The last five trading sessions tell the story clearly. Silver was around $75.86 per ounce on April 10, then slipped further to about $74.96 on April 13 as geopolitical and macro uncertainty kept markets volatile. It then rebounded to roughly $77.25 on April 14, extended higher to near $78.30 on April 15, and traded around $78.49 to $78.95 on April 16 depending on the quote source and the exact moment of capture.

That sequence shows two things at once. First, silver has bounced sharply from the week’s weaker levels. Second, the market has struggled to hold a clean break above the upper-$70s. For traders, that makes the $79 to $80 area a near-term battleground. Each push into that range has attracted selling, which is one reason the latest drop feels less like a collapse and more like a market hitting resistance after a fast rebound.

Why silver fell today

The main pressure came from a mix of profit-taking, a steadier US dollar, and a broader pullback in precious metals after recent gains. Silver tends to react quickly when the dollar firms because the metal becomes more expensive for buyers using other currencies. It can also struggle when market expectations shift toward higher yields or a less supportive near-term rate outlook, since non-yielding assets such as silver and gold lose some relative appeal in that environment.

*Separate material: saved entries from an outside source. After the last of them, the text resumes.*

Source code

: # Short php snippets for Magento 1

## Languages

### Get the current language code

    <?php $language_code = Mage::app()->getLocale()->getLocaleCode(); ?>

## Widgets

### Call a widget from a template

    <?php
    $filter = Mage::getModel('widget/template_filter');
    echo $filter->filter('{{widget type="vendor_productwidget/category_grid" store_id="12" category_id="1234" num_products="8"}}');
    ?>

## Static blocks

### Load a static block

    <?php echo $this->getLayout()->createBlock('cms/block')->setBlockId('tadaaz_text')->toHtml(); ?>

Another factor is positioning. Silver had already rallied hard from this week’s lows, and fast short-term moves often invite traders to lock in gains. That can produce sharp reversals even when the broader narrative stays constructive. In other words, today’s weakness does not automatically erase the recovery seen earlier this week, but it does show that buyers have not yet taken full control of the chart.

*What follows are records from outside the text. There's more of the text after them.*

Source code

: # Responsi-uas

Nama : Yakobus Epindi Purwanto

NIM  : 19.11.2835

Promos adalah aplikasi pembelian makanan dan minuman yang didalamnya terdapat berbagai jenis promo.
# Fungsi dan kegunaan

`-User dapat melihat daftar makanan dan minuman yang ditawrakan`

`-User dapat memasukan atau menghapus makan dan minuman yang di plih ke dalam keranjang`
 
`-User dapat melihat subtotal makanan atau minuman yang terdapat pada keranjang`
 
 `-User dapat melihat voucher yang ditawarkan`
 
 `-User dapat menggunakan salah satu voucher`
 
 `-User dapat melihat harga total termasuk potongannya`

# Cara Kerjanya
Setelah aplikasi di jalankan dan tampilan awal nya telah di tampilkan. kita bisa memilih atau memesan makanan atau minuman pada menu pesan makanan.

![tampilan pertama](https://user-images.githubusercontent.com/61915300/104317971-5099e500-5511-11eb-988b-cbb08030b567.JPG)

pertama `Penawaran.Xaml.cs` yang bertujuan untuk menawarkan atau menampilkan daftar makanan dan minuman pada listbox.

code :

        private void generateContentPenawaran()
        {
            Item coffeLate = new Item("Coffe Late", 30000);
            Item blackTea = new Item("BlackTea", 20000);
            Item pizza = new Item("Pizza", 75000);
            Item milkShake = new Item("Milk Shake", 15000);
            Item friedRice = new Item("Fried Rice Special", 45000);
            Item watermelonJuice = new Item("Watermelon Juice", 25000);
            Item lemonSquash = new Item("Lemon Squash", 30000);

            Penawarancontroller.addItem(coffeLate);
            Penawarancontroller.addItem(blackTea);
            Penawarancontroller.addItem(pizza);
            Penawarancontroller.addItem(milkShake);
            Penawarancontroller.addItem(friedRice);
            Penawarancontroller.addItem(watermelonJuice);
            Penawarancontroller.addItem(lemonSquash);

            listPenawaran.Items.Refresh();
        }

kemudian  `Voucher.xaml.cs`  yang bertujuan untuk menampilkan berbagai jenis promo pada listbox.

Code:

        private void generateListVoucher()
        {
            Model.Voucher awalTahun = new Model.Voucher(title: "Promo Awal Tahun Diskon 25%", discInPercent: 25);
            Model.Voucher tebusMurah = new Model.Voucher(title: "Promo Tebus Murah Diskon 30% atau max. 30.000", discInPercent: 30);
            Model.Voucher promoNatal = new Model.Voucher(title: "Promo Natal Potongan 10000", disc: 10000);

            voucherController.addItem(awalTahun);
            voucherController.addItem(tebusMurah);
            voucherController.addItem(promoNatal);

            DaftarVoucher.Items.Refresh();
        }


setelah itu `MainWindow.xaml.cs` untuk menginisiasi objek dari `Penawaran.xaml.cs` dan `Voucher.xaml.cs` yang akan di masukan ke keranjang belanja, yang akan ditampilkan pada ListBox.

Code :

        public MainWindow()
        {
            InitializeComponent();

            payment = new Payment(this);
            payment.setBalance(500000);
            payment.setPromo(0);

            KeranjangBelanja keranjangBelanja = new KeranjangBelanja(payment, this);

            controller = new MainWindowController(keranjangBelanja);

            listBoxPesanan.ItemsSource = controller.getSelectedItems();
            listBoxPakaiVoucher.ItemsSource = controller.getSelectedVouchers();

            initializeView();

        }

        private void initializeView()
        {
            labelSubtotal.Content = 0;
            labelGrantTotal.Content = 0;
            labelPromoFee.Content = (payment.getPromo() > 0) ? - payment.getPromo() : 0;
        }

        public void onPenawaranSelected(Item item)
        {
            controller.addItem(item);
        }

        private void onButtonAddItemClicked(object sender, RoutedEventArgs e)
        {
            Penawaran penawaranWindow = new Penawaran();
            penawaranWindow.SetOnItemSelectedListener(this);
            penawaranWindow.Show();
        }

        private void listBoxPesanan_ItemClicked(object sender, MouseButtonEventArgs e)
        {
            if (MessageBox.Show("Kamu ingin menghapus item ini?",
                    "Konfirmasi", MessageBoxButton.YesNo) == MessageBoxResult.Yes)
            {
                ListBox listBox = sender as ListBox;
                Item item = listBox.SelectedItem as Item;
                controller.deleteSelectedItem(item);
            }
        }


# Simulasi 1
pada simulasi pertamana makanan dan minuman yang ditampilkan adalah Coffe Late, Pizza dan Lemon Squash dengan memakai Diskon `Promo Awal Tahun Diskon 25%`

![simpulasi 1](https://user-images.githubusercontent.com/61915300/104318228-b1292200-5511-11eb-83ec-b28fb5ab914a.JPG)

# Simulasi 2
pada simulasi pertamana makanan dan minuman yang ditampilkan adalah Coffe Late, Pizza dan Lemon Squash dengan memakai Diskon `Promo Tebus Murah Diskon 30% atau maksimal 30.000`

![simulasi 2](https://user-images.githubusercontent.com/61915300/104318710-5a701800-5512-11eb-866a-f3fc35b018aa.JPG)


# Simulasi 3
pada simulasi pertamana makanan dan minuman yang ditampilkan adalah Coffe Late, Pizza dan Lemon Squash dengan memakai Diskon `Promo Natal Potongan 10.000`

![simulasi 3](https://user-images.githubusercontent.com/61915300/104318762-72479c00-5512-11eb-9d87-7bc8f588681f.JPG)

There is also a sentiment element. Silver often trades as both a precious metal and an industrial metal, so it can be pulled in two directions at once. Safe-haven demand may support it when risk is elevated, but softer risk appetite, a firmer dollar, or a more cautious macro backdrop can still create selling pressure in the futures market.

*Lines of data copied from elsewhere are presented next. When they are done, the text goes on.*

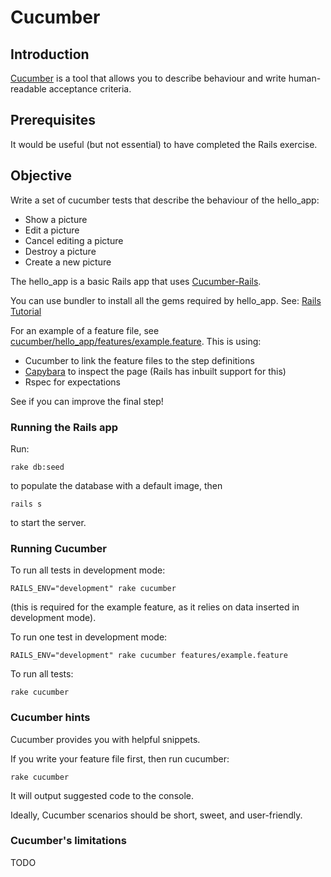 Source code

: # Cucumber


## Introduction

[Cucumber](https://cucumber.io/) is a tool that allows you to describe behaviour and write human-readable acceptance criteria.


## Prerequisites 

It would be useful (but not essential) to have completed the Rails exercise.

## Objective

Write a set of cucumber tests that describe the behaviour of the hello_app:
- Show a picture
- Edit a picture
- Cancel editing a picture
- Destroy a picture
- Create a new picture

The hello_app is a basic Rails app that uses [Cucumber-Rails](https://github.com/cucumber/cucumber-rails).

You can use bundler to install all the gems required by hello_app.
See: [Rails Tutorial](https://www.railstutorial.org/book/beginning#sec-the_hello_application)

For an example of a feature file, see [cucumber/hello_app/features/example.feature](https://github.com/sky-uk/ruby-bootcamp/blob/cucumber-exercise/exercises/cucumber/hello_app/features/example.feature).
This is using:
- Cucumber to link the feature files to the step definitions 
- [Capybara](http://jnicklas.github.io/capybara/) to inspect the page (Rails has inbuilt support for this)
- Rspec for expectations

See if you can improve the final step!

### Running the Rails app

Run: 

``rake db:seed``

to populate the database with a default image, then

``rails s``

to start the server.

### Running Cucumber

To run all tests in development mode: 

``RAILS_ENV="development" rake cucumber``

(this is required for the example feature, as it relies on data inserted in development mode).

To run one test in development mode: 

``RAILS_ENV="development" rake cucumber features/example.feature``

To run all tests:

``rake cucumber``

### Cucumber hints

Cucumber provides you with helpful snippets.

If you write your feature file first, then run cucumber:

``rake cucumber``

It will output suggested code to the console.

Ideally, Cucumber scenarios should be short, sweet, and user-friendly.

### Cucumber's limitations

TODO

According to recent market data from CME Group’s silver futures market page, volatility in the silver complex remains elevated, which helps explain the size of recent daily moves. This is not a market moving in tiny increments right now. It is a market reacting aggressively to macro signals, trader positioning, and fast-moving sentiment.

Key levels investors are watching now

The immediate support area now sits around the $78 region, with the session low near $78.18 standing out as an important short-term reference point. If silver loses that zone convincingly, traders may start looking back toward the mid-$77 area and then the earlier week lows. On the upside, the market still needs to reclaim $79 and then stabilize above $80 to shift momentum back in favor of the bulls.

The bigger picture remains volatile but interesting. Silver futures have traded inside a very wide 52-week range of $31.780 to $121.785, which underlines just how dramatic price swings have been across the market. That is why even a one-day drop of around 1.4% matters: it feeds directly into the ongoing debate over whether silver is simply consolidating after a rebound or starting another leg lower.

For now, the market tone has softened. Silver is still well above the weakest levels seen earlier in the week, but today’s move back below $79 per ounce shows that the rally is facing real resistance. If the dollar stays firm and traders keep trimming risk, silver could remain under pressure in the short term. If buyers return and push COMEX futures back through the upper-$79s, the tone can improve just as quickly. That is exactly why this contract remains one of the most closely watched trades in the commodity market today.